→ What the task asks
Your answer must be the lines from the start of the records through the line with "portalı'nda (https://manage.visualstudio.com), iki", exactly as written, without the pictures.

→ Records supplied
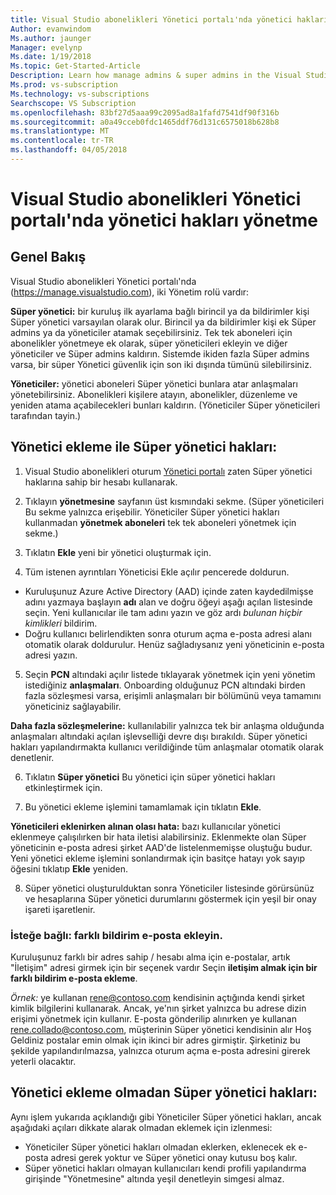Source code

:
 ```yaml
---
title: Visual Studio abonelikleri Yönetici portalı'nda yönetici hakları yönetme
Author: evanwindom
Ms.author: jaunger
Manager: evelynp
Ms.date: 1/19/2018
Ms.topic: Get-Started-Article
Description: Learn how manage admins & super admins in the Visual Studio Subscriptions Administrator Portal.
Ms.prod: vs-subscription
Ms.technology: vs-subscriptions
Searchscope: VS Subscription
ms.openlocfilehash: 83bf27d5aaa99c2095ad8a1fafd7541df90f316b
ms.sourcegitcommit: a0a49cceb0fdc1465ddf76d131c6575018b628b8
ms.translationtype: MT
ms.contentlocale: tr-TR
ms.lasthandoff: 04/05/2018
---
```

# <a name="managing-administrator-rights-in-the-visual-studio-subscriptions-administrator-portal"></a>Visual Studio abonelikleri Yönetici portalı'nda yönetici hakları yönetme

## <a name="overview"></a>Genel Bakış 
Visual Studio abonelikleri Yönetici portalı'nda (https://manage.visualstudio.com), iki Yönetim rolü vardır:

**Süper yönetici:** bir kuruluş ilk ayarlama bağlı birincil ya da bildirimler kişi Süper yönetici varsayılan olarak olur. Birincil ya da bildirimler kişi ek Süper admins ya da yöneticiler atamak seçebilirsiniz. Tek tek aboneleri için abonelikler yönetmeye ek olarak, süper yöneticileri ekleyin ve diğer yöneticiler ve Süper admins kaldırın. Sistemde ikiden fazla Süper admins varsa, bir süper Yönetici güvenlik için son iki dışında tümünü silebilirsiniz. 

**Yöneticiler:** yönetici aboneleri Süper yönetici bunlara atar anlaşmaları yönetebilirsiniz.  Abonelikleri kişilere atayın, abonelikler, düzenleme ve yeniden atama açabilecekleri bunları kaldırın.   (Yöneticiler Süper yöneticileri tarafından tayin.)  

## <a name="adding-an-administrator-with-super-admin-rights"></a>Yönetici ekleme **ile** Süper yönetici hakları:

1. Visual Studio abonelikleri oturum [Yönetici portalı](https://manage.visualstudio.com) zaten Süper yönetici haklarına sahip bir hesabı kullanarak.

2. Tıklayın **yönetmesine** sayfanın üst kısmındaki sekme. (Süper yöneticileri Bu sekme yalnızca erişebilir.  Yöneticiler Süper yönetici hakları kullanmadan **yönetmek aboneleri** tek tek aboneleri yönetmek için sekme.)

3. Tıklatın **Ekle** yeni bir yönetici oluşturmak için. 

4. Tüm istenen ayrıntıları Yöneticisi Ekle açılır pencerede doldurun.
  - Kuruluşunuz Azure Active Directory (AAD) içinde zaten kaydedilmişse adını yazmaya başlayın **adı** alan ve doğru öğeyi aşağı açılan listesinde seçin. Yeni kullanıcılar ile tam adını yazın ve göz ardı *bulunan hiçbir kimlikleri* bildirim.
  - Doğru kullanıcı belirlendikten sonra oturum açma e-posta adresi alanı otomatik olarak doldurulur. Henüz sağladıysanız yeni yöneticinin e-posta adresi yazın.

5. Seçin **PCN** altındaki açılır listede tıklayarak yönetmek için yeni yönetim istediğiniz **anlaşmaları**. Onboarding olduğunuz PCN altındaki birden fazla sözleşmesi varsa, erişimli anlaşmaları bir bölümünü veya tamamını yöneticiniz sağlayabilir. 

**Daha fazla sözleşmelerine:** kullanılabilir yalnızca tek bir anlaşma olduğunda anlaşmaları altındaki açılan işlevselliği devre dışı bırakıldı.  Süper yönetici hakları yapılandırmakta kullanıcı verildiğinde tüm anlaşmalar otomatik olarak denetlenir.

6. Tıklatın **Süper yönetici** Bu yönetici için süper yönetici hakları etkinleştirmek için.  

7. Bu yönetici ekleme işlemini tamamlamak için tıklatın **Ekle**.

**Yöneticileri eklenirken alınan olası hata:** bazı kullanıcılar yönetici eklenmeye çalışılırken bir hata iletisi alabilirsiniz. Eklenmekte olan Süper yöneticinin e-posta adresi şirket AAD'de listelenmemişse oluştuğu budur. Yeni yönetici ekleme işlemini sonlandırmak için basitçe hatayı yok sayıp öğesini tıklatıp **Ekle** yeniden. 

8. Süper yönetici oluşturulduktan sonra Yöneticiler listesinde görürsünüz ve hesaplarına Süper yönetici durumlarını göstermek için yeşil bir onay işareti işaretlenir. 

### <a name="optional--add-a-different-notification-email"></a>İsteğe bağlı: farklı bildirim e-posta ekleyin.
Kuruluşunuz farklı bir adres sahip / hesabı alma için e-postalar, artık "İletişim" adresi girmek için bir seçenek vardır Seçin **iletişim almak için bir farklı bildirim e-posta ekleme**. 

*Örnek:* ye kullanan rene@contoso.com kendisinin açtığında kendi şirket kimlik bilgilerini kullanarak.  Ancak, ye'nın şirket yalnızca bu adrese dizin erişimi yönetmek için kullanır.  E-posta gönderilip alınırken ye kullanan rene.collado@contoso.com, müşterinin Süper yönetici kendisinin alır Hoş Geldiniz postalar emin olmak için ikinci bir adres girmiştir.  Şirketiniz bu şekilde yapılandırılmazsa, yalnızca oturum açma e-posta adresini girerek yeterli olacaktır.

## <a name="adding-an-administrator-without-super-admin-rights"></a>Yönetici ekleme **olmadan** Süper yönetici hakları:

Aynı işlem yukarıda açıklandığı gibi Yöneticiler Süper yönetici hakları, ancak aşağıdaki açıları dikkate alarak olmadan eklemek için izlenmesi:
-  Yöneticiler Süper yönetici hakları olmadan eklerken, eklenecek ek e-posta adresi gerek yoktur ve Süper yönetici onay kutusu boş kalır.
-  Süper yönetici hakları olmayan kullanıcıları kendi profili yapılandırma girişinde "Yönetmesine" altında yeşil denetleyin simgesi almaz.

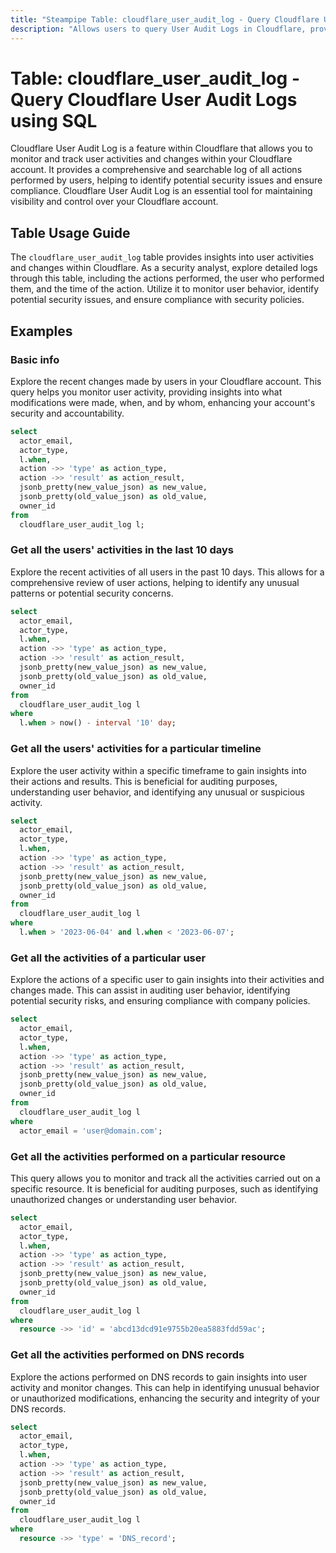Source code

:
 ```yaml
---
title: "Steampipe Table: cloudflare_user_audit_log - Query Cloudflare User Audit Logs using SQL"
description: "Allows users to query User Audit Logs in Cloudflare, providing insights into user activities, changes made, and potential security issues."
---
```


# Table: cloudflare_user_audit_log - Query Cloudflare User Audit Logs using SQL

Cloudflare User Audit Log is a feature within Cloudflare that allows you to monitor and track user activities and changes within your Cloudflare account. It provides a comprehensive and searchable log of all actions performed by users, helping to identify potential security issues and ensure compliance. Cloudflare User Audit Log is an essential tool for maintaining visibility and control over your Cloudflare account.

## Table Usage Guide

The `cloudflare_user_audit_log` table provides insights into user activities and changes within Cloudflare. As a security analyst, explore detailed logs through this table, including the actions performed, the user who performed them, and the time of the action. Utilize it to monitor user behavior, identify potential security issues, and ensure compliance with security policies.

## Examples

### Basic info
Explore the recent changes made by users in your Cloudflare account. This query helps you monitor user activity, providing insights into what modifications were made, when, and by whom, enhancing your account's security and accountability.

```sql
select
  actor_email,
  actor_type,
  l.when,
  action ->> 'type' as action_type,
  action ->> 'result' as action_result,
  jsonb_pretty(new_value_json) as new_value,
  jsonb_pretty(old_value_json) as old_value,
  owner_id
from
  cloudflare_user_audit_log l;
```

### Get all the users' activities in the last 10 days
Explore the recent activities of all users in the past 10 days. This allows for a comprehensive review of user actions, helping to identify any unusual patterns or potential security concerns.

```sql
select
  actor_email,
  actor_type,
  l.when,
  action ->> 'type' as action_type,
  action ->> 'result' as action_result,
  jsonb_pretty(new_value_json) as new_value,
  jsonb_pretty(old_value_json) as old_value,
  owner_id
from
  cloudflare_user_audit_log l
where
  l.when > now() - interval '10' day;
```

### Get all the users' activities for a particular timeline
Explore the user activity within a specific timeframe to gain insights into their actions and results. This is beneficial for auditing purposes, understanding user behavior, and identifying any unusual or suspicious activity.

```sql
select
  actor_email,
  actor_type,
  l.when,
  action ->> 'type' as action_type,
  action ->> 'result' as action_result,
  jsonb_pretty(new_value_json) as new_value,
  jsonb_pretty(old_value_json) as old_value,
  owner_id
from
  cloudflare_user_audit_log l
where
  l.when > '2023-06-04' and l.when < '2023-06-07';
```

### Get all the activities of a particular user
Explore the actions of a specific user to gain insights into their activities and changes made. This can assist in auditing user behavior, identifying potential security risks, and ensuring compliance with company policies.

```sql
select
  actor_email,
  actor_type,
  l.when,
  action ->> 'type' as action_type,
  action ->> 'result' as action_result,
  jsonb_pretty(new_value_json) as new_value,
  jsonb_pretty(old_value_json) as old_value,
  owner_id
from
  cloudflare_user_audit_log l
where
  actor_email = 'user@domain.com';
```

### Get all the activities performed on a particular resource
This query allows you to monitor and track all the activities carried out on a specific resource. It is beneficial for auditing purposes, such as identifying unauthorized changes or understanding user behavior.

```sql
select
  actor_email,
  actor_type,
  l.when,
  action ->> 'type' as action_type,
  action ->> 'result' as action_result,
  jsonb_pretty(new_value_json) as new_value,
  jsonb_pretty(old_value_json) as old_value,
  owner_id
from
  cloudflare_user_audit_log l
where
  resource ->> 'id' = 'abcd13dcd91e9755b20ea5883fdd59ac';
```

### Get all the activities performed on DNS records
Explore the actions performed on DNS records to gain insights into user activity and monitor changes. This can help in identifying unusual behavior or unauthorized modifications, enhancing the security and integrity of your DNS records.

```sql
select
  actor_email,
  actor_type,
  l.when,
  action ->> 'type' as action_type,
  action ->> 'result' as action_result,
  jsonb_pretty(new_value_json) as new_value,
  jsonb_pretty(old_value_json) as old_value,
  owner_id
from
  cloudflare_user_audit_log l
where
  resource ->> 'type' = 'DNS_record';
```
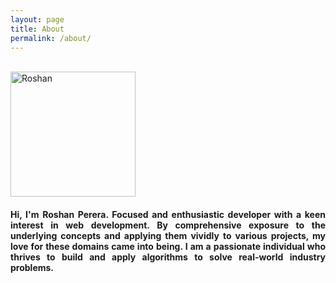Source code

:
 ```yaml
---
layout: page
title: About
permalink: /about/
---
```


<main class="container">
    <br />
    <div class="col-md-4">
        <div class="text-bg-light rounded-3">
            <img class="mx-auto d-block" src="https://avatars.githubusercontent.com/u/68834456?v=4" class="bd-placeholder-img rounded-circle" alt="Roshan" width="200" height="200" role="img">
        </div>
    </div>
    <div class="row align-items-md-stretch border rounded-3 text-bg-light">
        <div class="col-md-8" style="text-align: justify;">        
            <h4>Hi, I'm Roshan Perera. Focused and enthusiastic developer with a keen interest in web development. By comprehensive exposure to the underlying concepts and applying them vividly to various projects, my love for these domains came into being. I am a passionate individual who thrives to build and apply algorithms to solve real-world industry problems.</h4>
         </div>
    </div>
</main>

<script src="/js/jquery.min.js"></script>
<script src="/js/bootstrap.min.js"></script>
<link rel="stylesheet" type="text/css" href="/css/styles.css"/>
<link rel="stylesheet" type="text/css" href="/css/bootstrap.min.css"/>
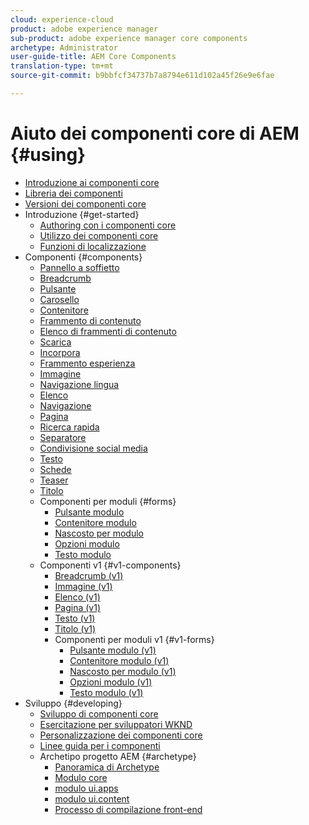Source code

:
 ```yaml
---
cloud: experience-cloud
product: adobe experience manager
sub-product: adobe experience manager core components
archetype: Administrator
user-guide-title: AEM Core Components
translation-type: tm+mt
source-git-commit: b9bbfcf34737b7a8794e611d102a45f26e9e6fae

---
```



# Aiuto dei componenti core di AEM {#using}

+ [Introduzione ai componenti core](introduction.md)
+ [Libreria dei componenti](http://opensource.adobe.com/aem-core-wcm-components/library.html)
+ [Versioni dei componenti core](versions.md)
+ Introduzione {#get-started}
   + [Authoring con i componenti core](authoring.md)
   + [Utilizzo dei componenti core](using.md)
   + [Funzioni di localizzazione](localization.md)
+ Componenti {#components}
   + [Pannello a soffietto](accordion.md)
   + [Breadcrumb](breadcrumb.md)
   + [Pulsante](button.md)
   + [Carosello](carousel.md)
   + [Contenitore](container.md)
   + [Frammento di contenuto](content-fragment-component.md)
   + [Elenco di frammenti di contenuto](content-fragment-list.md)
   + [Scarica](download.md)
   + [Incorpora](embed.md)
   + [Frammento esperienza](experience-fragment.md)
   + [Immagine](image.md)
   + [Navigazione lingua](language-navigation.md)
   + [Elenco](list.md)
   + [Navigazione](navigation.md)
   + [Pagina](page.md)
   + [Ricerca rapida](quick-search.md)
   + [Separatore](separator.md)
   + [Condivisione social media](sharing.md)
   + [Testo](text.md)
   + [Schede](tabs.md)
   + [Teaser](teaser.md)
   + [Titolo](title.md)
   + Componenti per moduli {#forms}
      + [Pulsante modulo](form-button.md)
      + [Contenitore modulo](form-container.md)
      + [Nascosto per modulo](form-hidden.md)
      + [Opzioni modulo](form-options.md)
      + [Testo modulo](form-text.md)
   + Componenti v1 {#v1-components}
      + [Breadcrumb (v1)](breadcrumb-v1.md)
      + [Immagine (v1)](image-v1.md)
      + [Elenco (v1)](list-v1.md)
      + [Pagina (v1)](page-v1.md)
      + [Testo (v1)](text-v1.md)
      + [Titolo (v1)](title-v1.md)
      + Componenti per moduli v1 {#v1-forms}
         + [Pulsante modulo (v1)](form-button-v1.md)
         + [Contenitore modulo (v1)](form-container-v1.md)
         + [Nascosto per modulo (v1)](form-hidden-v1.md)
         + [Opzioni modulo (v1)](form-options-v1.md)
         + [Testo modulo (v1)](form-text-v1.md)
+ Sviluppo {#developing}
   + [Sviluppo di componenti core](developing.md)
   + [Esercitazione per sviluppatori WKND](https://helpx.adobe.com/experience-manager/6-5/sites/developing/using/getting-started.html)
   + [Personalizzazione dei componenti core](customizing.md)
   + [Linee guida per i componenti](guidelines.md)
   + Archetipo progetto AEM {#archetype}
      + [Panoramica di Archetype](overview.md)
      + [Modulo core](core.md)
      + [modulo ui.apps](uiapps.md)
      + [modulo ui.content](uicontent.md)
      + [Processo di compilazione front-end](front-end-build.md)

→ Task result
Source code

:
 ```yaml
---
title: Visual Studio abonelikleri Yönetici portalı'nda yönetici hakları yönetme
Author: evanwindom
Ms.author: jaunger
Manager: evelynp
Ms.date: 1/19/2018
Ms.topic: Get-Started-Article
Description: Learn how manage admins & super admins in the Visual Studio Subscriptions Administrator Portal.
Ms.prod: vs-subscription
Ms.technology: vs-subscriptions
Searchscope: VS Subscription
ms.openlocfilehash: 83bf27d5aaa99c2095ad8a1fafd7541df90f316b
ms.sourcegitcommit: a0a49cceb0fdc1465ddf76d131c6575018b628b8
ms.translationtype: MT
ms.contentlocale: tr-TR
ms.lasthandoff: 04/05/2018
---
```

# <a name="managing-administrator-rights-in-the-visual-studio-subscriptions-administrator-portal"></a>Visual Studio abonelikleri Yönetici portalı'nda yönetici hakları yönetme

## <a name="overview"></a>Genel Bakış 
Visual Studio abonelikleri Yönetici portalı'nda (https://manage.visualstudio.com), iki Yönetim rolü vardır:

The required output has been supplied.